Von den 39 Directors sind im Durchschnitt 25 anwesend. Sitzungen mit so vielen Teilnehmern gelten als wenig effizient.

Es sind keine Debattiersitzungen. Primär geht es um die Abnahme von Jahresrechnung und Jahresbericht. Andere Traktanden werden so gut vorbereitet, dass es kaum grösseren Diskussionsbedarf gibt.

Wie kamen Sie zu der Ehre?

Normalerweise werden nur Verwaltungsratspräsidenten oder CEOs von Unternehmen aufgenommen. Dann gibt es ein paar Quereinsteiger, zu denen ich mich auch zähle. Vor vielen Jahren, als ich als Kommunikationsspezialistin für den Bankverein und für Landis & Gyr arbeitete, stiess ich zum Kommunikationskomitee und gehörte so rasch zum Kernteam der Kammer.

Die Aufnahme ins Board of Directors vor vier Jahren war auch an Ihre Funktion als Nationalrätin gebunden. Obschon Sie nicht mehr Nationalrätin sind, wurde Ihre Amtszeit im Board im vergangenen Jahr verlängert.

Die zweite Amtszeit kommt mehr oder weniger automatisch. Die Verlängerung war daher eine reine Formsache.

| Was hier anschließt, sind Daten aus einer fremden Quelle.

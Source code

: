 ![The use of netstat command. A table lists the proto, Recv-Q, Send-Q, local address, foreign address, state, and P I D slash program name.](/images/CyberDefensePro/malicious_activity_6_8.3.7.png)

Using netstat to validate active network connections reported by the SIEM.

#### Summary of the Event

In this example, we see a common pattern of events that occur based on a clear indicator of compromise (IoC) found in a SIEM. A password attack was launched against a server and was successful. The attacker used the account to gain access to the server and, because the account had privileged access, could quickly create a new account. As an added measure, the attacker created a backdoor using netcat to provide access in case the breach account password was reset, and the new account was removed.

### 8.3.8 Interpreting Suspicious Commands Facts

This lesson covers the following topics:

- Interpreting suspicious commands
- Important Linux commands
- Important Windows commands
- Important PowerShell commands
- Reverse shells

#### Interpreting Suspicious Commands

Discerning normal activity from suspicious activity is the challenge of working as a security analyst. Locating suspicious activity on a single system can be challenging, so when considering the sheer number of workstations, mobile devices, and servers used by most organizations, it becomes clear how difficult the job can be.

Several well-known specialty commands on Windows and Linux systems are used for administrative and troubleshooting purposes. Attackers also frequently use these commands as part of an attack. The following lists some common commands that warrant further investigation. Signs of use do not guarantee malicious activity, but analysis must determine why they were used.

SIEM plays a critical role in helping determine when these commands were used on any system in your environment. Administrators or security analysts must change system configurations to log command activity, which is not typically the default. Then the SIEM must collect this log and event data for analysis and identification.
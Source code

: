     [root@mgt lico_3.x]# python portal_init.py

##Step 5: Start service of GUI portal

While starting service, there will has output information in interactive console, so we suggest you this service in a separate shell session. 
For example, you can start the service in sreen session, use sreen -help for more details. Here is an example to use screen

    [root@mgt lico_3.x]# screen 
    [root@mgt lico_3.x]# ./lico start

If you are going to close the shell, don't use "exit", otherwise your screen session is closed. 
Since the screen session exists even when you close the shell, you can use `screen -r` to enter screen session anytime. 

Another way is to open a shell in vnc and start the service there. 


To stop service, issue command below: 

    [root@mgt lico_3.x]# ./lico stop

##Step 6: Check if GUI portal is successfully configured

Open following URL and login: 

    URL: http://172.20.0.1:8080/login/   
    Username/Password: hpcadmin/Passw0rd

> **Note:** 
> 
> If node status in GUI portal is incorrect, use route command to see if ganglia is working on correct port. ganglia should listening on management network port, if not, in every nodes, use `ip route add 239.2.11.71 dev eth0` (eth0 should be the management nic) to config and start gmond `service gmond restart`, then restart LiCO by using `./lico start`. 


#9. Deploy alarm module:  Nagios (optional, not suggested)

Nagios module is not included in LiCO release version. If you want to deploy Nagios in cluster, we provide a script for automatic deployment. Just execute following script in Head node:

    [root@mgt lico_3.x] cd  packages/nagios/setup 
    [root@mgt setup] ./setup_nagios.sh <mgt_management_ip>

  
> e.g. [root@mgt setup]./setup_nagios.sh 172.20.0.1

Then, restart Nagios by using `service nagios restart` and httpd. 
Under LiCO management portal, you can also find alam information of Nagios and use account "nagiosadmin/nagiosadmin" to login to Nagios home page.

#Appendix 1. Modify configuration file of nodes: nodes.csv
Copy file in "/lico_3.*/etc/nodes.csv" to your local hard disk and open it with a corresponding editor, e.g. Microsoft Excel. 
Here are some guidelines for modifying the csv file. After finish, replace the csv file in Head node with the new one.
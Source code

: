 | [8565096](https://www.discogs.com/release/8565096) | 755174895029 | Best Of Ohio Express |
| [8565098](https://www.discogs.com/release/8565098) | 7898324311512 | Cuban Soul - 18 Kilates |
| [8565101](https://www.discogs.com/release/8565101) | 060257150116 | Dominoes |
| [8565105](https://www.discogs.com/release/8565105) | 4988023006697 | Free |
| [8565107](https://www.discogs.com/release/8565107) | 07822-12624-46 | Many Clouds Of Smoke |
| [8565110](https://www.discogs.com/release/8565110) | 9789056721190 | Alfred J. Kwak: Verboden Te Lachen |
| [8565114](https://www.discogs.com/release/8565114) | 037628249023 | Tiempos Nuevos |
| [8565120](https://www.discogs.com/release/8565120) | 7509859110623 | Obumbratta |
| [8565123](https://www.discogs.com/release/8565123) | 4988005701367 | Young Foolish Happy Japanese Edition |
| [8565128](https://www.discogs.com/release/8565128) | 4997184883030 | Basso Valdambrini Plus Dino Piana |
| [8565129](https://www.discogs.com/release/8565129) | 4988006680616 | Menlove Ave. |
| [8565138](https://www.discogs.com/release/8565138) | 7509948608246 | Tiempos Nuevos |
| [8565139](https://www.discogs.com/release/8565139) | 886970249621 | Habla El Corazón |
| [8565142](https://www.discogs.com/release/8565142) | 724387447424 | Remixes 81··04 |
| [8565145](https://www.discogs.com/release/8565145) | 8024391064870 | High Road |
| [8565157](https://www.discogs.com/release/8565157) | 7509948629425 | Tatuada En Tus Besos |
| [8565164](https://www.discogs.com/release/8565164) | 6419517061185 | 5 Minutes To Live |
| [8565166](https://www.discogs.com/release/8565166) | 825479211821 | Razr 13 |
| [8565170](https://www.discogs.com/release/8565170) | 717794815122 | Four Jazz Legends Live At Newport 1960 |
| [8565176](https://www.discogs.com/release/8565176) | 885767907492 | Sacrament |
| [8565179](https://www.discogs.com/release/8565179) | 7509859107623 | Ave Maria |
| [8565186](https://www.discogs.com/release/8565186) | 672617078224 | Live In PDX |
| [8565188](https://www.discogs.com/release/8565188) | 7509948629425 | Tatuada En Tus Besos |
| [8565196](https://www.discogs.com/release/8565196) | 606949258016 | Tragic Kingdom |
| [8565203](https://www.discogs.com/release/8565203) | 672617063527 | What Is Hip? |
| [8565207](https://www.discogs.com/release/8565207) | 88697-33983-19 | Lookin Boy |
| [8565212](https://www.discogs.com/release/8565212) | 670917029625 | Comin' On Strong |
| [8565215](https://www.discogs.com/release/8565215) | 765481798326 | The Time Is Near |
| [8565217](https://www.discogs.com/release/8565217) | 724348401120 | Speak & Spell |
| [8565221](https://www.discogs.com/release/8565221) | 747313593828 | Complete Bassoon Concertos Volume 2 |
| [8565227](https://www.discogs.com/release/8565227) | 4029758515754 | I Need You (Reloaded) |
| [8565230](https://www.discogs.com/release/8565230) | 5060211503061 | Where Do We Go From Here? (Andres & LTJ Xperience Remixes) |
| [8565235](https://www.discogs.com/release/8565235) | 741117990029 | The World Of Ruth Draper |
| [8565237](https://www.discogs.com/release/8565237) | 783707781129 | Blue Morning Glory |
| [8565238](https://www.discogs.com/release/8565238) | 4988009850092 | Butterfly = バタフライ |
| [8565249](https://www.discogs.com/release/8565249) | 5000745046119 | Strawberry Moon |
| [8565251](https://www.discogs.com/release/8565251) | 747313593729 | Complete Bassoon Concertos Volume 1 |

Wie systematisch betreiben Sie die Beziehungspflege?

Ich würde nicht von systematisch reden. Mein Kontaktnetz hat sich mehr oder weniger automatisch durch Ämter und Funktionen ergeben und entwickelt sich laufend weiter. Dank meinen vielfältigen Interessen bin ich politisch, wirtschaftlich und kulturell gut vernetzt. Das beste Netzwerk ist die Summe der Netzwerke – das erlaubt einem, sich mit den gleichen Menschen über verschiedene Themen zu unterhalten. Einen Spitzenmanager etwa treffe ich nicht nur in der Handelskammer, sondern auch bei der Zürcher Kunstgesellschaft und bei Avenir Suisse. Nur wenn man mit einem Menschen über verschiedene Themen sprechen kann, ergibt sich eine tragfähige Beziehung.

Wie nutzen Sie Ihr Kontaktnetz für Ihre Arbeit als Kommunikationsberaterin?

Ich nutze die Kontakte nicht, um Geschäfte zu akquirieren. Dass sich aus ehrenamtlicher Tätigkeit ein professionelles Mandat ergibt, ist sehr selten. Geschäftliche Akquisitionen mache ich lieber zielgerichtet, so fühle ich mich unabhängiger. Wichtig ist mir der Zugang zu interessanten Personen. Wenn ich ein Anliegen, eine Frage oder ein Problem habe, kann ich mich einfacher an eine Person wenden, wenn ich schon einmal mit ihr am selben Tisch gesessen bin.